### WHAT YOU WILL DO
Each line of the listing below, from the very first to the one that contains "1. 更新了 CSS，但是好像还有 bug", is to be retyped exactly as it stands.

### LISTED RECORDS
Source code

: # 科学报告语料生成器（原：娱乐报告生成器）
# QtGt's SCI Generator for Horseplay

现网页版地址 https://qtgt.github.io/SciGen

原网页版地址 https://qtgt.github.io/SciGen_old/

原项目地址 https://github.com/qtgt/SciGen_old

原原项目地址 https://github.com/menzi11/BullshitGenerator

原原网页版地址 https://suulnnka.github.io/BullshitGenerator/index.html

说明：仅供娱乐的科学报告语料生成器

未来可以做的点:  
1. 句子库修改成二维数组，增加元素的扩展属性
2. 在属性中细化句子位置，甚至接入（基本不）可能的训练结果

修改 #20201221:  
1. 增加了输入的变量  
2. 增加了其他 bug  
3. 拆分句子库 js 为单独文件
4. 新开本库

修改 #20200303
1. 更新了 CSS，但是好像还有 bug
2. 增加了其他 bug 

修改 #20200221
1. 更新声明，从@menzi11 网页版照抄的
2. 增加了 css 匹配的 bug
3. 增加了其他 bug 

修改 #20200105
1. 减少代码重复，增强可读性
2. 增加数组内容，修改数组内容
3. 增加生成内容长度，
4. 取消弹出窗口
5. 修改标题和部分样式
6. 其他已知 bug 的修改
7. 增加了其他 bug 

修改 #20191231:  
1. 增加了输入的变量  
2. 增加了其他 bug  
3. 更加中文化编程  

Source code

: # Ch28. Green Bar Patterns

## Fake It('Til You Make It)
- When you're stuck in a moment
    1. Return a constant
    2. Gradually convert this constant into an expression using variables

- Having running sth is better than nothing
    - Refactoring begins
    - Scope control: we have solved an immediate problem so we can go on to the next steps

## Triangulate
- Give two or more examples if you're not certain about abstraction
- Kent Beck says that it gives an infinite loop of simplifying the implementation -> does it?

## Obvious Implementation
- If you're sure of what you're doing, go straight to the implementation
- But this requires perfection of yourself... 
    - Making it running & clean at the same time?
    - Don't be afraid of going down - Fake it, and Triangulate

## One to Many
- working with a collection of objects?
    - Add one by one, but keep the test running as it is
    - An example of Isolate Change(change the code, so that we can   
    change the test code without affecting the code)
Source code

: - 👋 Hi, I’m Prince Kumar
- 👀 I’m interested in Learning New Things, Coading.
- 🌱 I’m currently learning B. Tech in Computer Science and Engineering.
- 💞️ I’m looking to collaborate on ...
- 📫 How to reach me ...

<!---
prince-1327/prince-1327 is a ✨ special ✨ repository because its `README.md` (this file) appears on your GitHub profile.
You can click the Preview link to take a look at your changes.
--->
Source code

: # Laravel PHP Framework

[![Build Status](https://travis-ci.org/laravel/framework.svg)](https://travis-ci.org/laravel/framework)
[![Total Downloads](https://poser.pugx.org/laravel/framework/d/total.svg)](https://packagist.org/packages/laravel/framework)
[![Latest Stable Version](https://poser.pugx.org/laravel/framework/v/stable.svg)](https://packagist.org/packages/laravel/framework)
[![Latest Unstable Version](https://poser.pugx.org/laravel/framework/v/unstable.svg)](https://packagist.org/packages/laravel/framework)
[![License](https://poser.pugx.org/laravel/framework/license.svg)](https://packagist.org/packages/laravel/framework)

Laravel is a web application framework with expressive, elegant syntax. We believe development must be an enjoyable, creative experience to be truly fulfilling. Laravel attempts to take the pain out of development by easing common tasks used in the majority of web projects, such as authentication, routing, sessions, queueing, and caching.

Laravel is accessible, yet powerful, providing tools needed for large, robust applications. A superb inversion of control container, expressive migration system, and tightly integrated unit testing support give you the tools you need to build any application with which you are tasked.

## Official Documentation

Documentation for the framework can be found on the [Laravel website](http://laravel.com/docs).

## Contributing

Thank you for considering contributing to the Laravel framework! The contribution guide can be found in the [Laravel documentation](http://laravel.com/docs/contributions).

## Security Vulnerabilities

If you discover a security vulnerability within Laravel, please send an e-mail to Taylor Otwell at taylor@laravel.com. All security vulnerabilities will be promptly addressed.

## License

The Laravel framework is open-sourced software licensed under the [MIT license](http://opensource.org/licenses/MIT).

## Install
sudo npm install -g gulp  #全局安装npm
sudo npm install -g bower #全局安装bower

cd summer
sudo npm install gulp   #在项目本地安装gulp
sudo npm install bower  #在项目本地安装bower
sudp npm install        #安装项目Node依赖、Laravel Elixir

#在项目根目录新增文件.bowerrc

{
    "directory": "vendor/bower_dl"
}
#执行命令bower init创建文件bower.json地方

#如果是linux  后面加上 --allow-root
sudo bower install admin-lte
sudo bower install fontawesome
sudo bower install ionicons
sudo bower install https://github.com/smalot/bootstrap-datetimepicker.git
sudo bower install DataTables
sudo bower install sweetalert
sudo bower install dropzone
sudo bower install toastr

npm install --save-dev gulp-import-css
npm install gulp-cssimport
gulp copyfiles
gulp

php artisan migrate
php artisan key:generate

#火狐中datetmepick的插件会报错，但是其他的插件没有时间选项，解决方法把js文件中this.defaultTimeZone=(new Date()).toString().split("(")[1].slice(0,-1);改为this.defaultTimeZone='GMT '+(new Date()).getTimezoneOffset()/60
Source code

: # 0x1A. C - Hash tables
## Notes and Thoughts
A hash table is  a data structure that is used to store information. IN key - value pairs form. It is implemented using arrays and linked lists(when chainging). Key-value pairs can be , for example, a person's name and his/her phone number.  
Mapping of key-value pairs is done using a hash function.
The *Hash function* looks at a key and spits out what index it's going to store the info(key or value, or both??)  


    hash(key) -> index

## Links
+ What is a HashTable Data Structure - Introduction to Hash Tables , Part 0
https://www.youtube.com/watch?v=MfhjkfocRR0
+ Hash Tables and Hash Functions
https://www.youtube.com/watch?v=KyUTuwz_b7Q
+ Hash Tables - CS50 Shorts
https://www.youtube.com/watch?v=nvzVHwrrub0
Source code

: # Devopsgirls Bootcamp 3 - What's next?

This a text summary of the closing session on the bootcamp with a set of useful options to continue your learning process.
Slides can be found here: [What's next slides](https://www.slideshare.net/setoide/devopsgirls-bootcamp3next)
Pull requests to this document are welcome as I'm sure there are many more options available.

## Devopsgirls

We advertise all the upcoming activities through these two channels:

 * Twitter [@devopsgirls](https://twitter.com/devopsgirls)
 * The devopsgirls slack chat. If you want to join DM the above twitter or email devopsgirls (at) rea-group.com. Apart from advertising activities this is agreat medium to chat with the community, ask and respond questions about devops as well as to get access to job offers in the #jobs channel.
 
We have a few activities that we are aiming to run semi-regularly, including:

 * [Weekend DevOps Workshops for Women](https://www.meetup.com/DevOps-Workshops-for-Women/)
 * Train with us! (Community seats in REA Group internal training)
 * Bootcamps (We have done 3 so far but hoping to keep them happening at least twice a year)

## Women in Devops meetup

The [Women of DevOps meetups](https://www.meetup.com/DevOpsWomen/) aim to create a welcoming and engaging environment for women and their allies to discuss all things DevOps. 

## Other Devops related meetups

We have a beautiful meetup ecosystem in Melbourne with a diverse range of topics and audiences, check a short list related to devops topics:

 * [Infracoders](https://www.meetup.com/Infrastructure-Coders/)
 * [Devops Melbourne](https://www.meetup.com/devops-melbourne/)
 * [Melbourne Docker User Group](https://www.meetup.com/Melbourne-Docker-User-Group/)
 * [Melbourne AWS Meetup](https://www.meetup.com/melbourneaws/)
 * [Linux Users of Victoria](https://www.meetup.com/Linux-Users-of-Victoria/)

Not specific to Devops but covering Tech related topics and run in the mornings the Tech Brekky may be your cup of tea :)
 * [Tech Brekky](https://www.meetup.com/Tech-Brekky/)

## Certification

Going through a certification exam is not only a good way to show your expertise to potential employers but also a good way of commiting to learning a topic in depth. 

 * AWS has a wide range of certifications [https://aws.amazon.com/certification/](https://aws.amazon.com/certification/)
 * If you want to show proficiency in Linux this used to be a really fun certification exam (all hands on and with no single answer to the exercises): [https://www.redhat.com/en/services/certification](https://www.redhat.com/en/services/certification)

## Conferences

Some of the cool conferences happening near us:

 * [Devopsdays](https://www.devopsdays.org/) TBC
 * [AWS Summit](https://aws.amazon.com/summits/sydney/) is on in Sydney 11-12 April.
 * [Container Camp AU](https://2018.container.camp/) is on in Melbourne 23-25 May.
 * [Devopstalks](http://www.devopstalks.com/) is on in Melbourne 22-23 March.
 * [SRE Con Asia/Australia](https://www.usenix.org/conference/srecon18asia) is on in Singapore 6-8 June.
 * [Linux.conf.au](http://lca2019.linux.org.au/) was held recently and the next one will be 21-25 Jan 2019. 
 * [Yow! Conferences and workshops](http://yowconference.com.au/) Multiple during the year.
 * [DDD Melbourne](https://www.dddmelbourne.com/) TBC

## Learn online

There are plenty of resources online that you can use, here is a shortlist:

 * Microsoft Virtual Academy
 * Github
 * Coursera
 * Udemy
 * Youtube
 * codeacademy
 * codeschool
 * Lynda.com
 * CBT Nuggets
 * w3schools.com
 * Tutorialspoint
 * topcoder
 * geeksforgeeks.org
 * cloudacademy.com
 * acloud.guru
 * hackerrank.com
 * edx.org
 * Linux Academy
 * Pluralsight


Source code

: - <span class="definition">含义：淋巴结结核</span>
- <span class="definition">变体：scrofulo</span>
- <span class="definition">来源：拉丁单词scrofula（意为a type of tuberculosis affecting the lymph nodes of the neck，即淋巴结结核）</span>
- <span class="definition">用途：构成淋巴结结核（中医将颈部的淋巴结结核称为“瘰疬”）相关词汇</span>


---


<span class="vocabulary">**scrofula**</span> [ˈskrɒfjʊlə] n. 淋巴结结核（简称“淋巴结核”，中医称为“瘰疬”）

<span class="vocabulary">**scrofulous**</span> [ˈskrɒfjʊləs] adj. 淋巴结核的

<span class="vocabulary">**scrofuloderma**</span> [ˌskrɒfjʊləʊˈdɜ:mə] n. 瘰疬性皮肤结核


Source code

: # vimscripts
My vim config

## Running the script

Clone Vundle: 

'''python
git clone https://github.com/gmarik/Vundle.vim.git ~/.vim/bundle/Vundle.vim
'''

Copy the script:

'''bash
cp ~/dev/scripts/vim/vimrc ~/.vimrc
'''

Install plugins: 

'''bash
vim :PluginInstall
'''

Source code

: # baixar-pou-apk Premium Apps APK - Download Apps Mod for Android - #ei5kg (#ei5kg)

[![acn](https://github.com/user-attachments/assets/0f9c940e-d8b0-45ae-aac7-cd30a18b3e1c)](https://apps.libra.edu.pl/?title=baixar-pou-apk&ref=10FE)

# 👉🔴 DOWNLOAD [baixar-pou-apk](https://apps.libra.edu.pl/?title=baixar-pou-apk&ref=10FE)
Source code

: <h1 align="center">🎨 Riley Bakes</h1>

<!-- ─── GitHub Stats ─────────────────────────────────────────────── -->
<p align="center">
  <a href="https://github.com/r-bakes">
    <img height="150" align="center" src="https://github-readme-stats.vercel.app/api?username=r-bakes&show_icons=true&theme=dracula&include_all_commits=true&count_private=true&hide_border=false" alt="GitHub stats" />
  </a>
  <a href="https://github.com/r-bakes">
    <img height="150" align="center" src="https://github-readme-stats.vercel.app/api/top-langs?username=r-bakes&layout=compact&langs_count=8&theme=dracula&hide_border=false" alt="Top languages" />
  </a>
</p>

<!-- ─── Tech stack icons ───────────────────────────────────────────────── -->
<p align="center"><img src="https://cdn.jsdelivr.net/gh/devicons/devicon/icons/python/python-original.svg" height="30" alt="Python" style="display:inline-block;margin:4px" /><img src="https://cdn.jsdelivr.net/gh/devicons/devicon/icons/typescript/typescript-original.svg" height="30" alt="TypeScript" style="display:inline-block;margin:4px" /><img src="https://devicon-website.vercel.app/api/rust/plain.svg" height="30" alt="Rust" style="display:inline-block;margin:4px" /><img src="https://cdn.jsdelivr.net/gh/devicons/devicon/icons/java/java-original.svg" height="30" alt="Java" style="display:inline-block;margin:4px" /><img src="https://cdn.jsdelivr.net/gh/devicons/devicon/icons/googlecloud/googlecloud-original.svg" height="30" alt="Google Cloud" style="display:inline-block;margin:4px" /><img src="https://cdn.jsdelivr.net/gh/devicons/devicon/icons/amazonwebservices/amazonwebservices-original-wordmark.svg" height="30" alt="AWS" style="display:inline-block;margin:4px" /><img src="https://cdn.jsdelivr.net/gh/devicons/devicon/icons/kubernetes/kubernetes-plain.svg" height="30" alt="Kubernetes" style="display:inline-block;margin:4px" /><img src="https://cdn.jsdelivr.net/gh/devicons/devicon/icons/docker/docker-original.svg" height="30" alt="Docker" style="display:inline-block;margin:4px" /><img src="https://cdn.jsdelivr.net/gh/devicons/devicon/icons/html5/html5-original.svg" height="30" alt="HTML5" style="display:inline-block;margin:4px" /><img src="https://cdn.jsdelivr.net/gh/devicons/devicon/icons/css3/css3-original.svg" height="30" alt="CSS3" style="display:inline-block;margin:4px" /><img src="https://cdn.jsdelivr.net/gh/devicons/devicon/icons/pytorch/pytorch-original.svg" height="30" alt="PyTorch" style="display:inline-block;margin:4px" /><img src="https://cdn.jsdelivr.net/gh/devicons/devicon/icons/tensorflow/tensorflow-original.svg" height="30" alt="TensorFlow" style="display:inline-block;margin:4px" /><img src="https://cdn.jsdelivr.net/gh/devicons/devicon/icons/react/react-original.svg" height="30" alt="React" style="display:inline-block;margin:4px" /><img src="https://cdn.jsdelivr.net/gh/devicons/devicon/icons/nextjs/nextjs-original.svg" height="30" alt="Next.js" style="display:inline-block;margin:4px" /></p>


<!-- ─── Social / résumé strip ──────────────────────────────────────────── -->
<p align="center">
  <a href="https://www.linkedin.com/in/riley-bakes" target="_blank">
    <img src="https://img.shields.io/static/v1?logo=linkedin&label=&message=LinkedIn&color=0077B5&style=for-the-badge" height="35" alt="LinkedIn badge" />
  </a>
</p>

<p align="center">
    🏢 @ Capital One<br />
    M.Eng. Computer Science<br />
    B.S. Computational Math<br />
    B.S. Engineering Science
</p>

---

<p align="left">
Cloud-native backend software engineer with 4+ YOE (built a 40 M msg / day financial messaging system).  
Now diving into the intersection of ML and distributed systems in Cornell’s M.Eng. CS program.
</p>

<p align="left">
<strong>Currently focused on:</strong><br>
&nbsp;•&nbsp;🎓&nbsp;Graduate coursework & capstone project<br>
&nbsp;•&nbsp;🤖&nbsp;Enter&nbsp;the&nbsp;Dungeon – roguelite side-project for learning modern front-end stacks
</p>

### RESULT FOR THIS TASK
Source code

: # 科学报告语料生成器（原：娱乐报告生成器）
# QtGt's SCI Generator for Horseplay

现网页版地址 https://qtgt.github.io/SciGen

原网页版地址 https://qtgt.github.io/SciGen_old/

原项目地址 https://github.com/qtgt/SciGen_old

原原项目地址 https://github.com/menzi11/BullshitGenerator

原原网页版地址 https://suulnnka.github.io/BullshitGenerator/index.html

说明：仅供娱乐的科学报告语料生成器

未来可以做的点:  
1. 句子库修改成二维数组，增加元素的扩展属性
2. 在属性中细化句子位置，甚至接入（基本不）可能的训练结果

修改 #20201221:  
1. 增加了输入的变量  
2. 增加了其他 bug  
3. 拆分句子库 js 为单独文件
4. 新开本库

修改 #20200303
1. 更新了 CSS，但是好像还有 bug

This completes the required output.